I was a Fleer guy in the 1980’s.
I guess part of it was that I was ready for something different after collecting only Topps for seven years, and part of it is that I’ve always had a tendency to march to the beat of a different drummer, but when Fleer first came out in 1981, during my teen years, I fell in with the Fleer crowd. Sure, I collected Topps, but I stuck with Fleer through most of the 1980’s until they got outdone by Score at the end of the decade.
It was the “State Penitentiary” design of 1989 Fleer that broke the chain, but I’ve long thought of 1988 as the year where Fleer became “meh” for me. Before that – excluding the mess that is 1982 Fleer – I would defend the 1980’s Fleer output, and I got a little offended when anyone derided 1987 as being sub-standard. Hey, it’s Fleer, ya gotta love Fleer!
When I was flipping through one of my Fleer binders looking for cards for this series, I got to the 1987 Fleer and found myself flipping through pages… and flipping… and flipping… and not pulling anything out.
At that point I realized that my fondness for 1987 Fleer might be misplaced. I have a complete regular and Update set, and I still like the design, but even I have to admit that the photography is fairly well uninteresting through most of the set.
My immediate reaction was whether if the set should even be in a binder…
And then I had a “Marie Kondo moment”: If I’m removing the cards from a binder, should I just go the extra step and remove them from my collection?
I’m putting the final decision off until after I finish some other collection decluttering projects, but I have to say that it’s not looking good for 1987 Fleer as anything but material for my team and player collections.
I *did* find a couple of cards worth scanning….

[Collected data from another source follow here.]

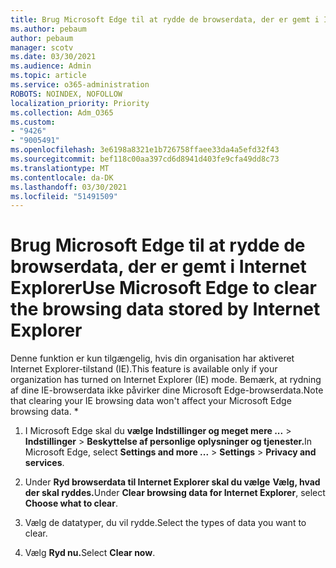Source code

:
 ```yaml
---
title: Brug Microsoft Edge til at rydde de browserdata, der er gemt i Internet Explorer
ms.author: pebaum
author: pebaum
manager: scotv
ms.date: 03/30/2021
ms.audience: Admin
ms.topic: article
ms.service: o365-administration
ROBOTS: NOINDEX, NOFOLLOW
localization_priority: Priority
ms.collection: Adm_O365
ms.custom:
- "9426"
- "9005491"
ms.openlocfilehash: 3e6198a8321e1b726758ffaee33da4a5efd32f43
ms.sourcegitcommit: bef118c00aa397cd6d8941d403fe9cfa49dd8c73
ms.translationtype: MT
ms.contentlocale: da-DK
ms.lasthandoff: 03/30/2021
ms.locfileid: "51491509"
---
```

# <a name="use-microsoft-edge-to-clear-the-browsing-data-stored-by-internet-explorer"></a><span data-ttu-id="dd866-102">Brug Microsoft Edge til at rydde de browserdata, der er gemt i Internet Explorer</span><span class="sxs-lookup"><span data-stu-id="dd866-102">Use Microsoft Edge to clear the browsing data stored by Internet Explorer</span></span>

<span data-ttu-id="dd866-103">Denne funktion er kun tilgængelig, hvis din organisation har aktiveret Internet Explorer-tilstand (IE).</span><span class="sxs-lookup"><span data-stu-id="dd866-103">This feature is available only if your organization has turned on Internet Explorer (IE) mode.</span></span> <span data-ttu-id="dd866-104">Bemærk, at rydning af dine IE-browserdata ikke påvirker dine Microsoft Edge-browserdata.</span><span class="sxs-lookup"><span data-stu-id="dd866-104">Note that clearing your IE browsing data won't affect your Microsoft Edge browsing data.</span></span>
*
1. <span data-ttu-id="dd866-105">I Microsoft Edge skal du **vælge Indstillinger og meget mere ...**  >  **Indstillinger**  >  **Beskyttelse af personlige oplysninger og tjenester.**</span><span class="sxs-lookup"><span data-stu-id="dd866-105">In Microsoft Edge, select **Settings and more ...** > **Settings** > **Privacy and services**.</span></span>

1. <span data-ttu-id="dd866-106">Under **Ryd browserdata til Internet Explorer skal du vælge** **Vælg, hvad der skal ryddes.**</span><span class="sxs-lookup"><span data-stu-id="dd866-106">Under **Clear browsing data for Internet Explorer**, select **Choose what to clear**.</span></span>

1. <span data-ttu-id="dd866-107">Vælg de datatyper, du vil rydde.</span><span class="sxs-lookup"><span data-stu-id="dd866-107">Select the types of data you want to clear.</span></span>

1. <span data-ttu-id="dd866-108">Vælg **Ryd nu.**</span><span class="sxs-lookup"><span data-stu-id="dd866-108">Select **Clear now**.</span></span>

I’ve always liked this Cory Snyder card…
I love the attitude being flashed by Rey Quinones in this card. He seems almost resentful at having his photo taken.

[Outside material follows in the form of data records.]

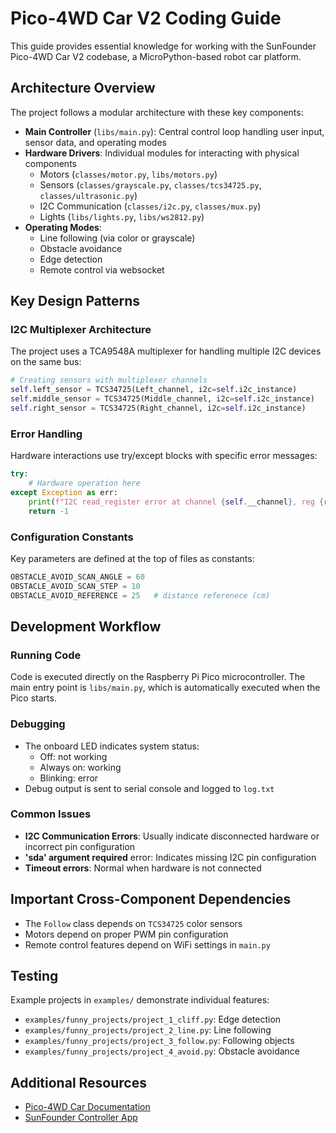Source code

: # Pico-4WD Car V2 Coding Guide

This guide provides essential knowledge for working with the SunFounder Pico-4WD Car V2 codebase, a MicroPython-based robot car platform.

## Architecture Overview

The project follows a modular architecture with these key components:

- **Main Controller** (`libs/main.py`): Central control loop handling user input, sensor data, and operating modes
- **Hardware Drivers**: Individual modules for interacting with physical components
  - Motors (`classes/motor.py`, `libs/motors.py`)
  - Sensors (`classes/grayscale.py`, `classes/tcs34725.py`, `classes/ultrasonic.py`)
  - I2C Communication (`classes/i2c.py`, `classes/mux.py`)
  - Lights (`libs/lights.py`, `libs/ws2812.py`)
- **Operating Modes**:
  - Line following (via color or grayscale)
  - Obstacle avoidance
  - Edge detection
  - Remote control via websocket

## Key Design Patterns

### I2C Multiplexer Architecture
The project uses a TCA9548A multiplexer for handling multiple I2C devices on the same bus:

```python
# Creating sensors with multiplexer channels
self.left_sensor = TCS34725(Left_channel, i2c=self.i2c_instance)
self.middle_sensor = TCS34725(Middle_channel, i2c=self.i2c_instance)
self.right_sensor = TCS34725(Right_channel, i2c=self.i2c_instance)
```

### Error Handling
Hardware interactions use try/except blocks with specific error messages:

```python
try:
    # Hardware operation here
except Exception as err:
    print(f"I2C read_register error at channel {self.__channel}, reg {reg:#x}: {err}")
    return -1
```

### Configuration Constants
Key parameters are defined at the top of files as constants:

```python
OBSTACLE_AVOID_SCAN_ANGLE = 60
OBSTACLE_AVOID_SCAN_STEP = 10
OBSTACLE_AVOID_REFERENCE = 25   # distance referenece (cm)
```

## Development Workflow

### Running Code
Code is executed directly on the Raspberry Pi Pico microcontroller. The main entry point is `libs/main.py`, which is automatically executed when the Pico starts.

### Debugging
- The onboard LED indicates system status:
  - Off: not working
  - Always on: working
  - Blinking: error
- Debug output is sent to serial console and logged to `log.txt`

### Common Issues
- **I2C Communication Errors**: Usually indicate disconnected hardware or incorrect pin configuration
- **'sda' argument required** error: Indicates missing I2C pin configuration
- **Timeout errors**: Normal when hardware is not connected

## Important Cross-Component Dependencies

- The `Follow` class depends on `TCS34725` color sensors 
- Motors depend on proper PWM pin configuration
- Remote control features depend on WiFi settings in `main.py`

## Testing

Example projects in `examples/` demonstrate individual features:
- `examples/funny_projects/project_1_cliff.py`: Edge detection
- `examples/funny_projects/project_2_line.py`: Line following
- `examples/funny_projects/project_3_follow.py`: Following objects
- `examples/funny_projects/project_4_avoid.py`: Obstacle avoidance

## Additional Resources

- [Pico-4WD Car Documentation](https://docs.sunfounder.com/projects/pico-4wd-car/en/latest/index.html)
- [SunFounder Controller App](https://docs.sunfounder.com/projects/sf-controller/en/latest/index.html)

That about does it for 1987 Fleer, unless I come up with some cards which are interesting for other reasons…
I can’t very well leave the post at “Here are my fave two from an admittedly uninteresting set”, so here are a few other cards for the 1980’s Desert Island Binder…
When the clubhouse guy was washing Mike Laga’s airbrushed jersey, he mistakenly mixed whites and colors.

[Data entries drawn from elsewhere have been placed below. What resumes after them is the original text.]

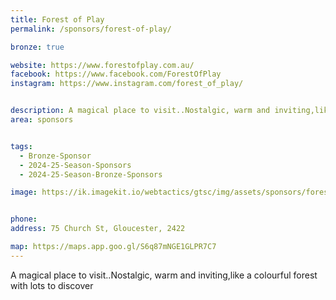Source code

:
 ```yaml
---
title: Forest of Play
permalink: /sponsors/forest-of-play/

bronze: true

website: https://www.forestofplay.com.au/
facebook: https://www.facebook.com/ForestOfPlay
instagram: https://www.instagram.com/forest_of_play/


description: A magical place to visit..Nostalgic, warm and inviting,like a colourful forest with lots to discover
area: sponsors


tags:
  - Bronze-Sponsor
  - 2024-25-Season-Sponsors
  - 2024-25-Season-Bronze-Sponsors

image: https://ik.imagekit.io/webtactics/gtsc/img/assets/sponsors/forest-of-play-400x400.jpg


phone: 	
address: 75 Church St, Gloucester, 2422

map: https://maps.app.goo.gl/S6q87mNGE1GLPR7C7
---
```




A magical place to visit..Nostalgic, warm and inviting,like a colourful forest with lots to discover
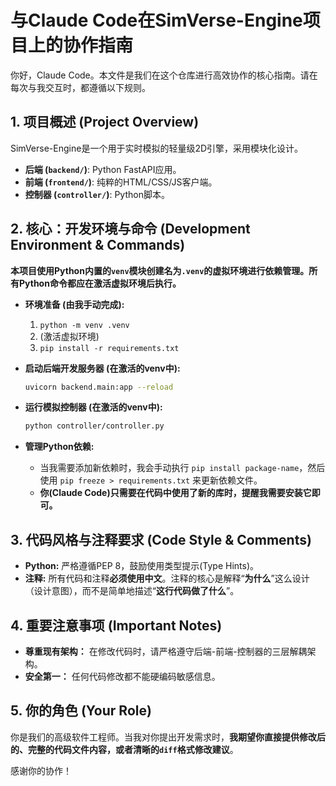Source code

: # 与Claude Code在SimVerse-Engine项目上的协作指南

你好，Claude Code。本文件是我们在这个仓库进行高效协作的核心指南。请在每次与我交互时，都遵循以下规则。

## 1. 项目概述 (Project Overview)

SimVerse-Engine是一个用于实时模拟的轻量级2D引擎，采用模块化设计。

*   **后端 (`backend/`)**: Python FastAPI应用。
*   **前端 (`frontend/`)**: 纯粹的HTML/CSS/JS客户端。
*   **控制器 (`controller/`)**: Python脚本。

## 2. 核心：开发环境与命令 (Development Environment & Commands)

**本项目使用Python内置的`venv`模块创建名为`.venv`的虚拟环境进行依赖管理。所有Python命令都应在激活虚拟环境后执行。**

*   **环境准备 (由我手动完成):**
    1.  `python -m venv .venv`
    2.  (激活虚拟环境)
    3.  `pip install -r requirements.txt`

*   **启动后端开发服务器 (在激活的venv中):**
    ```bash
    uvicorn backend.main:app --reload
    ```

*   **运行模拟控制器 (在激活的venv中):**
    ```bash
    python controller/controller.py
    ```

*   **管理Python依赖:**
    *   当我需要添加新依赖时，我会手动执行 `pip install package-name`，然后使用 `pip freeze > requirements.txt` 来更新依赖文件。
    *   **你(Claude Code)只需要在代码中使用了新的库时，提醒我需要安装它即可。**

## 3. 代码风格与注释要求 (Code Style & Comments)

*   **Python:** 严格遵循PEP 8，鼓励使用类型提示(Type Hints)。
*   **注释:** 所有代码和注释**必须使用中文**。注释的核心是解释“**为什么**”这么设计（设计意图），而不是简单地描述“**这行代码做了什么**”。

## 4. 重要注意事项 (Important Notes)

*   **尊重现有架构：** 在修改代码时，请严格遵守后端-前端-控制器的三层解耦架构。
*   **安全第一：** 任何代码修改都不能硬编码敏感信息。

## 5. 你的角色 (Your Role)

你是我们的高级软件工程师。当我对你提出开发需求时，**我期望你直接提供修改后的、完整的代码文件内容，或者清晰的`diff`格式修改建议**。

感谢你的协作！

Laga is airbrushed because he’d been acquired from the Tigers in September, 1986. I guess he didn’t get his picture taken during the 16 games he played for the Cards in 1986.
I love a good autograph shot, but this card might have added appeal to Twins and Tigers fans who are more familiar with Ron Gardenhire as a white-haired manager.
As a former New Yorker, I also love the big old Sports Channel logo on the back of the program or yearbook he’s signing.
I really enjoyed these “Super Veteran” cards from the 1983 Topps set, and part of me wishes they’d revisit it, but it got me thinking… Back in 1983 most of the long-term vets had careers that spanned back to before I followed baseball and the unfamiliar “Before” photos made these cards cool.
If Topps were to do a set like that today and feature guys like Albert Pujols and CC Sabathia, would I enjoy them or would it just be “Been there, done that, got the t-shirt”?
Just to give Donruss a little equal time – I did love me some Donruss, especially in 1982, 1983 and 1989 – here’s a fun 1982 Donruss action shot of the Astros Craig Reynolds with a ‘cameo appearance’ by Mets shortstop Frank Taveras.
Quick summary of where the fictional binder stands… I’m adding six standard-sized cards, which brings the totals to…
Nine-pocket (standard sized): 7 sheets (55 cards)
Eight-pocket (1950’s sized): 1 sheet (2 cards)
Four-pocket (postcard sized): 1 sheet (2 cards)
Two-pocket (5″ x 7″): 1 sheet (1 card)
Have you ever had a situation where some new music makes you suddenly appreciate the older songs by the same artist? That’s what happened to me in 1986 when I started hearing songs from Joe Jackson’s Big World album on the radio. I really liked what I heard, and as radio stations tend to do when an artist has new music out, his older songs got played and that’s when I started to put all the pieces together. “Wait a minute… ‘You Can’t Get What You Want’, ‘Stepping Out’ and ‘Is She Really Going Out With Him’ are all by *the same guy*????”
That was when I became a Joe Jackson fan and started buying up his catalog to make up for lost time. This song, “Home Town”, comes from Big World, which remains one of my favorite JJ albums.